Table 2. Essential Amino acids composition of M. Oleifera leaf meal
(MOLM)
| MOLM | ||||||
| This study | Booth & Wickens 1988)1 | Skim milk powder3 | ||||
| Amino acid | (g/100g) | (g/16g N) | (g/100g) | (g/16g N) | (g/100g) | (g/16g N) |
| Arginine | 0.736 | 2.73 | 1.325 | 4.89 | 1.04 | 3.15 |
| Histidine | 0.386 | 1.43 | 0.613 | 2.26 | 0.81 | 2.45 |
| Isoleucine | 0.769 | 2.85 | 0.825 | 3.04 | 2.40 | 7.27 |
| Leucine | 1.299 | 4.81 | 1.956 | 7.22 | 3.25 | 9.85 |
| Lysine | 0.873 | 3.23 | 1.325 | 4.89 | 2.78 | 8.42 |
| Methionine | 0.122 | 0.45 | 0.350 | 1.29 | 0.81 | 2.45 |
| Phenylalanine | 1.057 | 3.92 | 1.388 | 5.12 | 1.47 | 4.45 |
| Threonine | 0.654 | 2.42 | 1.188 | 4.38 | 1.42 | 4.30 |
| Tryptophan | – | – | 0.450 | 1.66 | 0.39 | 1.18 |
| Valine | 0.987 | 3.66 | 1.063 | 3.92 | 2.09 | 6.33 |
1 MOLM dried powder.
2{ g amino acid/16g N= 100x 16/N(feed)} – [Maynard&Loosli 1962, McGRAW-HILL, N.Y., P104].
3Williams,H.H., et al (1955). The essential amino acid composition of animal feeds. Cornell Univ. Agr. Expt. Sta. Mem. 337.:Cited in: Maynard &Loosli, in ANIMAL NUTRITION, 5th,edition,P104.
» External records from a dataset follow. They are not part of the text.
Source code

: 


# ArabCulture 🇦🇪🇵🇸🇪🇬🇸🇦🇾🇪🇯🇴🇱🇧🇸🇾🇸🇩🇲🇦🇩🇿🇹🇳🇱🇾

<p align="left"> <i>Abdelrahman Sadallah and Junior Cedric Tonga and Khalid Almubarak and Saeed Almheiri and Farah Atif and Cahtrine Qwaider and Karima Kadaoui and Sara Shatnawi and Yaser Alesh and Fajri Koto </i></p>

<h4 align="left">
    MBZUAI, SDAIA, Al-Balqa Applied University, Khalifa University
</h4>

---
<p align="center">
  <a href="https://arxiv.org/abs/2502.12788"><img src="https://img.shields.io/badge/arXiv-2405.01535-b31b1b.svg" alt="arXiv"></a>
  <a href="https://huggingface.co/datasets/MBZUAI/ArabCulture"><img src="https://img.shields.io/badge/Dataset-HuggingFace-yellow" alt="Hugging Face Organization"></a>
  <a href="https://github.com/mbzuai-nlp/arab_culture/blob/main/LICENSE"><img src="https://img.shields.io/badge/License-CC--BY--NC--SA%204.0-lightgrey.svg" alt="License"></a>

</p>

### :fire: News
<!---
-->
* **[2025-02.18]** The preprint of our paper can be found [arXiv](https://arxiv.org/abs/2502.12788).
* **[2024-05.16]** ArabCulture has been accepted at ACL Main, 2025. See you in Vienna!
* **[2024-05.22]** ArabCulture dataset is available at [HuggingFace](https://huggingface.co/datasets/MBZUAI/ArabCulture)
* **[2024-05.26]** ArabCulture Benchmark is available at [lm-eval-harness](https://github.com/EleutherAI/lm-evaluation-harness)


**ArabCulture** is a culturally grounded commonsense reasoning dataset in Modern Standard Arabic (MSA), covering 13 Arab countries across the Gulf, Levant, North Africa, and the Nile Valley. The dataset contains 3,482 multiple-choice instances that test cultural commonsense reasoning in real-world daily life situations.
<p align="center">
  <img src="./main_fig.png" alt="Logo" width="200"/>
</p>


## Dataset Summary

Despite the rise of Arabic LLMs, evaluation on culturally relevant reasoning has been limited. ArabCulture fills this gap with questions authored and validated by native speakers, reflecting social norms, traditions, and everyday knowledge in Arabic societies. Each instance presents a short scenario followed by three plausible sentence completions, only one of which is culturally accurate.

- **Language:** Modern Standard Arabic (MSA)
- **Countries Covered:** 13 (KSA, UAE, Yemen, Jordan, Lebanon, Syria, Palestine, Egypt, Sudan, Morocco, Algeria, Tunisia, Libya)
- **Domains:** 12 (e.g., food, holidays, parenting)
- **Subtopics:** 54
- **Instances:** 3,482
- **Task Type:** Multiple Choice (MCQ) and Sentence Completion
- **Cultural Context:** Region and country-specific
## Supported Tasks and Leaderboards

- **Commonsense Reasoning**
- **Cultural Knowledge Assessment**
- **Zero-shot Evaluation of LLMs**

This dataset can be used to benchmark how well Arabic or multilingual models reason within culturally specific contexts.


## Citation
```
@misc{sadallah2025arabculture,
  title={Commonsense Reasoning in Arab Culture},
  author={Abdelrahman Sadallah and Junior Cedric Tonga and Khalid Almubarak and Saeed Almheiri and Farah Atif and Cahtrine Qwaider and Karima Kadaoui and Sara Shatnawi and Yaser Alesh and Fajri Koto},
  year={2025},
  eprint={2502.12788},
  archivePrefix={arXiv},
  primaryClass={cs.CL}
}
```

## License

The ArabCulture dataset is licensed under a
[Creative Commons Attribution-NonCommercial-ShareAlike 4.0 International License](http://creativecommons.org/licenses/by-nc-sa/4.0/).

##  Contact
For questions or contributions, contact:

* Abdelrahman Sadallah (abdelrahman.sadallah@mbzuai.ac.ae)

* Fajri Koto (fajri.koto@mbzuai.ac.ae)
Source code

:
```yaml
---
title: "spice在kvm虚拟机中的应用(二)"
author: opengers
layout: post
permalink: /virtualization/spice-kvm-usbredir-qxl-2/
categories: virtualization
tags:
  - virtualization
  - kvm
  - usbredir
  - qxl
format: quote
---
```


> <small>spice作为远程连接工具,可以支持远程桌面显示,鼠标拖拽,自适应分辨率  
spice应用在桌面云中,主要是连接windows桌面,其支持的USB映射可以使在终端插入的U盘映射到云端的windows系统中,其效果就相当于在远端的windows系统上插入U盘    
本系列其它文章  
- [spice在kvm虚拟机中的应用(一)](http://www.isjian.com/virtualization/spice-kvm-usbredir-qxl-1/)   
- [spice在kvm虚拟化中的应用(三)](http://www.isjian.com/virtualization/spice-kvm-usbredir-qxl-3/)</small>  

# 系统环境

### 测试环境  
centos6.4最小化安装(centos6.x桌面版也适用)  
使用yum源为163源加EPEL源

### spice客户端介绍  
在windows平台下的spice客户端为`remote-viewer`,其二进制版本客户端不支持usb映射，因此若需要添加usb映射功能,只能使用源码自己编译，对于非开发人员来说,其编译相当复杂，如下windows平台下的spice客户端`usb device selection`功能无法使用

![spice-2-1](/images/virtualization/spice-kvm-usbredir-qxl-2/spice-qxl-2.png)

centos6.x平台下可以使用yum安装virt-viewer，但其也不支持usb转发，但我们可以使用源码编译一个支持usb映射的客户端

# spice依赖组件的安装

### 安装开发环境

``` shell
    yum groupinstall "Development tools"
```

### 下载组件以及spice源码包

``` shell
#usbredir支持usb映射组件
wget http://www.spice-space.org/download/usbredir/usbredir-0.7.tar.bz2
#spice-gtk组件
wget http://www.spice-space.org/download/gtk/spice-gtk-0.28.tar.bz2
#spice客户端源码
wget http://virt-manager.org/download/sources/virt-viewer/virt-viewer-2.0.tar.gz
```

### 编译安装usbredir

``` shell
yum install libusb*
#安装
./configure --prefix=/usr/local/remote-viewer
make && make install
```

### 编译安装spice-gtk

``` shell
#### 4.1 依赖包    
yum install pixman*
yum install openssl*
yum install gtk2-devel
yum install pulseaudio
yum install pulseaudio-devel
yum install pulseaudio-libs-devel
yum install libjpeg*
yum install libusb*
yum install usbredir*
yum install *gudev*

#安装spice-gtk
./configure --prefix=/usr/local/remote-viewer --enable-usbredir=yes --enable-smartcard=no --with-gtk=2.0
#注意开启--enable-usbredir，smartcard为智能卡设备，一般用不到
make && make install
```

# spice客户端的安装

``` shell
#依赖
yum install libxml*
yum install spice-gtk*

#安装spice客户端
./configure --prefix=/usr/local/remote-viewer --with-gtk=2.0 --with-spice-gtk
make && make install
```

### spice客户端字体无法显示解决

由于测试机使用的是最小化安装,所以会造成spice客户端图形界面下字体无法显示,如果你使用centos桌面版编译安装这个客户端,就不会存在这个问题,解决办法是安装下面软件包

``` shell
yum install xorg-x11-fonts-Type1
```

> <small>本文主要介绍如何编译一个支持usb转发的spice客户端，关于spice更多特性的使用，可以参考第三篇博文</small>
Inclusion of MOLM in chicks ration at all levels, positively affected the chick performance, as shown in Table 3. The chicks fed MOLM diets consumed (P<0.05) more dry matter, metabolizable energy as well as more crude protein than those fed the control diet (0%M); as a result they gained (P<0.05) more weight. However, within MOLM fed groups dietary intake and weight gain increased as MOLM concentration in the diet, raised from 2%M up to 6%M. Generally in the present study, the tendency for feed consumption and chick performance to improve with increasing dietary MOLM concentration agrees with various reports from other studies; notably those by Duo et al., (2001),
Olugbem et al., (2010), Onuand Aniebo (2011), and Melesse et al., (2011), who used M. stenopetala. They indicated that performance improvement was associated with leaf meal dietary inclusion rate not exceeding 5-6%.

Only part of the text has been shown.